Sustainability engagement projects

Sustainability engagement is present throughout Keele - from our education and green campus, through to carbon management and community engagement. 

Each year students are given a Sustainability Induction as part of their Welcome to Keele, this provides a display of current opportunities for students to get involved in. Students are welcome to create and try their own projects and campaigns with support from Green Keele and KeeleSU.

Keele University has a range of activities and events for students, staff and the community to get involved in. These events are listed on the Keele App and highlight events will be on the webpages. Keele Green Festival also takes place annually in March which illuminates sustainability action and engagement.

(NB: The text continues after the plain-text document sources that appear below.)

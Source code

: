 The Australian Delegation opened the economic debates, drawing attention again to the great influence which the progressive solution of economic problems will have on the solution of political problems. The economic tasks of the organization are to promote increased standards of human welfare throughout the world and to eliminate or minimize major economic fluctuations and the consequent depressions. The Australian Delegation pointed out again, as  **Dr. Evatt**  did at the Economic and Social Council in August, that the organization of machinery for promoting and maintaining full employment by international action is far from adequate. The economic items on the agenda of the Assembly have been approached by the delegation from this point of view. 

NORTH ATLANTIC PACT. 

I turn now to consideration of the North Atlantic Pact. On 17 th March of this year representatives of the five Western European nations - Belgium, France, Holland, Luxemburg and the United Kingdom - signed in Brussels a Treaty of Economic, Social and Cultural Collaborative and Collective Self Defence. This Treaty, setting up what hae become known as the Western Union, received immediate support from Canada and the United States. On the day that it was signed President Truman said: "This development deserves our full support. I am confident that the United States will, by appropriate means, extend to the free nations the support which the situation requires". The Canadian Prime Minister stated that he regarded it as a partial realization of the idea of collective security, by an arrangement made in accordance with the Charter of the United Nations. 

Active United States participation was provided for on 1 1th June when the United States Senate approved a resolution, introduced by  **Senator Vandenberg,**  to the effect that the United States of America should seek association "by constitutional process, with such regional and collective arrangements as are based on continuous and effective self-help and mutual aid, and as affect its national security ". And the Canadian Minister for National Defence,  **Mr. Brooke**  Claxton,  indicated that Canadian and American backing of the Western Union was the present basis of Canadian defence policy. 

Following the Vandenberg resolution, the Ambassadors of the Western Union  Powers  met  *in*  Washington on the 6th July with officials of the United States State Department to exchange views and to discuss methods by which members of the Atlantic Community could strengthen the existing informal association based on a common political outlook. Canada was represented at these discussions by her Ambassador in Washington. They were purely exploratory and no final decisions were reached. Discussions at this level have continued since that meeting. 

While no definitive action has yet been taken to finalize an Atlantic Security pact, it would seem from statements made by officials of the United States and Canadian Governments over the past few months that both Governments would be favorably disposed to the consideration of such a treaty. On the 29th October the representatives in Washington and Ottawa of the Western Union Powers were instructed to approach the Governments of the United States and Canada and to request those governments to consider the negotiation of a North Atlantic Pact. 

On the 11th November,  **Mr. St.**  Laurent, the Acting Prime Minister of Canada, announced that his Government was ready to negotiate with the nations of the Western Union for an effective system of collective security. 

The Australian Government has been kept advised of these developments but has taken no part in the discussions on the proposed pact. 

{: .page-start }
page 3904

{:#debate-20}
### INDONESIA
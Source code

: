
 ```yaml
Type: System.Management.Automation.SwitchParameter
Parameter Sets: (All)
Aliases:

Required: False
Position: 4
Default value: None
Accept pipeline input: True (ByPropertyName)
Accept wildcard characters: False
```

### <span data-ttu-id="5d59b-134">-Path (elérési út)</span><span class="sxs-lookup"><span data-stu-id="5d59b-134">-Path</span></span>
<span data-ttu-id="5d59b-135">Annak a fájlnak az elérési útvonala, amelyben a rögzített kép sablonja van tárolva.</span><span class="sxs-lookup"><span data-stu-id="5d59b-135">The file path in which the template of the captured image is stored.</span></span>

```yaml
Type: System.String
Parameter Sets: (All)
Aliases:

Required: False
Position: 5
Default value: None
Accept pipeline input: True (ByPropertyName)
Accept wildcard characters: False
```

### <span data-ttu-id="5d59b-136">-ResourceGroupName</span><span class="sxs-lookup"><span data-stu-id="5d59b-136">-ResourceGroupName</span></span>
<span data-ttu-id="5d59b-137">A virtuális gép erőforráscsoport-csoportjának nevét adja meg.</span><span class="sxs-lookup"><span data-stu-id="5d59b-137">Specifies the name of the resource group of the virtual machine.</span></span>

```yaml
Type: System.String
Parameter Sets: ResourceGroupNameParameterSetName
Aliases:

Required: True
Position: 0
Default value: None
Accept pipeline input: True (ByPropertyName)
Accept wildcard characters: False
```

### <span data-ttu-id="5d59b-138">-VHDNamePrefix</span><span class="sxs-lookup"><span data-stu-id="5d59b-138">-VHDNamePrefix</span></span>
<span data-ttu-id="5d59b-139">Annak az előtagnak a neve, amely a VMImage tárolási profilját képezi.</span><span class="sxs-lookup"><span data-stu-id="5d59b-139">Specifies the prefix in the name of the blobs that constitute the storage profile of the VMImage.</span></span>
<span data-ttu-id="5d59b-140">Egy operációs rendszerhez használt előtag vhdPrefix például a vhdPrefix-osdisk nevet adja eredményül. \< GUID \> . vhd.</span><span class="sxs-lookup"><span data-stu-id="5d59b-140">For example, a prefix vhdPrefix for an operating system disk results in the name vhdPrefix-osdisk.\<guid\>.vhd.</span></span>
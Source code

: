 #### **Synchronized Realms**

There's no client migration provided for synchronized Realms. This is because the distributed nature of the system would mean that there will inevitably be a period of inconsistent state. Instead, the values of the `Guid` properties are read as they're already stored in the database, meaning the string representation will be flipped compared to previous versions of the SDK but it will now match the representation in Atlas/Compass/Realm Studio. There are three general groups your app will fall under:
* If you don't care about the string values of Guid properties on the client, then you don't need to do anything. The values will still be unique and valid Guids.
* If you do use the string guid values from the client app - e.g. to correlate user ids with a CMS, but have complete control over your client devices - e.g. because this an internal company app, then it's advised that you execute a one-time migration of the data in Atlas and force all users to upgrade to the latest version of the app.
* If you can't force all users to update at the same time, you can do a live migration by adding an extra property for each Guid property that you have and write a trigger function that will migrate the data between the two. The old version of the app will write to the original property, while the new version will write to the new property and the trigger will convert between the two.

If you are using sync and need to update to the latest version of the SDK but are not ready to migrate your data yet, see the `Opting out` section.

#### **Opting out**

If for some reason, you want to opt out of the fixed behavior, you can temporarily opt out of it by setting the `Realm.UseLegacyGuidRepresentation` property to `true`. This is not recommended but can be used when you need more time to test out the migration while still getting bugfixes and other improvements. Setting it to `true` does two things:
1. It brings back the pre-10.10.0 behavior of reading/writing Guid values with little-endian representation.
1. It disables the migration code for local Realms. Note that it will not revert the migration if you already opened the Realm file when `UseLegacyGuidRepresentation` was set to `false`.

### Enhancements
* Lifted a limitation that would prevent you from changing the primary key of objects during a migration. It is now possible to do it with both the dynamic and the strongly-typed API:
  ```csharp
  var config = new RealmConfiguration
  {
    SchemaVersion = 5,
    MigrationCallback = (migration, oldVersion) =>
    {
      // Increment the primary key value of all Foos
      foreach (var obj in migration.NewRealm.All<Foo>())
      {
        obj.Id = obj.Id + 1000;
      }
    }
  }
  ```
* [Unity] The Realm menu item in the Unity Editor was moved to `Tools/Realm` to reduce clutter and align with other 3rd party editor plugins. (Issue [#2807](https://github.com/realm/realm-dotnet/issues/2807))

Contact sustainability@keele.ac.uk or speak to Alana Wheat, Sustainability Engagement Officer.

 

 

Nature Positive Universities is a growing network of higher education institutions from across the world, working together to promote nature on our campuses, in our supply chains and within our communities. 

We depend on nature for our survival, and nature depends on us. This is a critical time to stand up for nature. As one of the largest campuses in the United Kingdom we understand this responsibility. 

Facilitated by KeeleSU, Keele Grounds, and Green:Keele the Campus Green Team is a group of volunteer students and staff who carry out litter picks, monitor biodiversity, reduce invasive species, and other conservation tasks across the campus. We need student leaders to help support this!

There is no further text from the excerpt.